Let's build a scatterplot of trip_distribution values.

In [16]:
# Plot all trip durations
plt.scatter(train.index, train['trip_duration'].sort_values(ascending=True))
plt.xlabel('Trip')
plt.ylabel('Trip duration')

Whoa! Looks like we have some outliers. Let's learn more about them first.

In [17]:
# Get quantile
quantile_trip_duration = train['trip_duration'].quantile(0.99)
shortest_trip_higher_than_quantile = train['trip_duration'][train['trip_duration'] > quantile_trip_duration].min()
print("Shortest trip duration higher than the 99.999% quantile: ", shortest_trip_higher_than_quantile, "seconds")

In [18]:
# Filter by quantile
train = train[train['trip_duration'] < quantile_trip_duration]

Now that we've removed some outliers, let's check the graph again.

In [19]:
# Plot all trip durations
trip_durations_sorted = train['trip_duration'].copy().sort_values(ascending=True)
plt.scatter(train.index, trip_durations_sorted)
plt.xlabel('Trip')
plt.ylabel('Trip duration')

Now, let's take a look at how trip_duration values are distributed.

In [20]:
# Plot histogram of trip_duration values
plt.figure(figsize=(12, 8))
sns.distplot(train['trip_duration'])
plt.xlabel('Trip duration')

Seems like our data is skewed a little to the right. We can apply a logarithmic function to make it normally distributed.

In [21]:
# Plot histogram of log(trip_duration) values
plt.figure(figsize=(12, 8))
sns.distplot(np.log(train['trip_duration'].values))
plt.xlabel('Logarithm of trip duration')

Next, let's plot some countplots on our engineered features.

In [22]:
# Number of trips for each hour of the day
plt.figure(figsize=(12, 4))
sns.countplot('pickup_hour', data=train, color='#4C72B0')
plt.xlabel('Pickup hour')
plt.ylabel('Trip count')

Looks like most people take taxis between 6:00 and 10:00 PM. 

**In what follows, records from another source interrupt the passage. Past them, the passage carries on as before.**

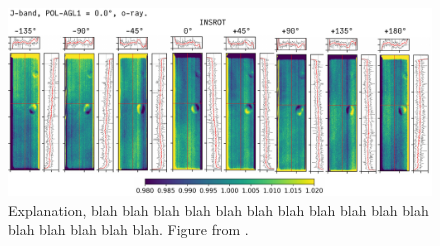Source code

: \begin{figure} [!ph]
  \begin{center}
    \includegraphics[width=\linewidth]{figs/flatinsrot.pdf}
  \end{center}
  \caption[The $ r_1 $ ratio map for J-band with HWP rotator angle $ 0^\circ $ and o-ray region only.]{Explanation, blah blah blah blah blah blah blah blah blah blah blah blah blah blah blah blah. Figure from \cite{2022_SAG_NICpolpy}.}
  \label{fig:flatinsrot}
\end{figure}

In contrast, the number of trips decreases gradually after midnight until around 6:00 AM next morning.

In [23]:
# Number of trips for each day of the week
plt.figure(figsize=(8, 4))
sns.countplot('pickup_day', data=train, color='#4C72B0')
plt.xlabel('Pickup day (Monday = 0)')
plt.ylabel('Trip count')

We can see that the number of taxi trips increases as the weekend approaches, with the most taxi trips occuring on Fridays and Saturdays. Understandable.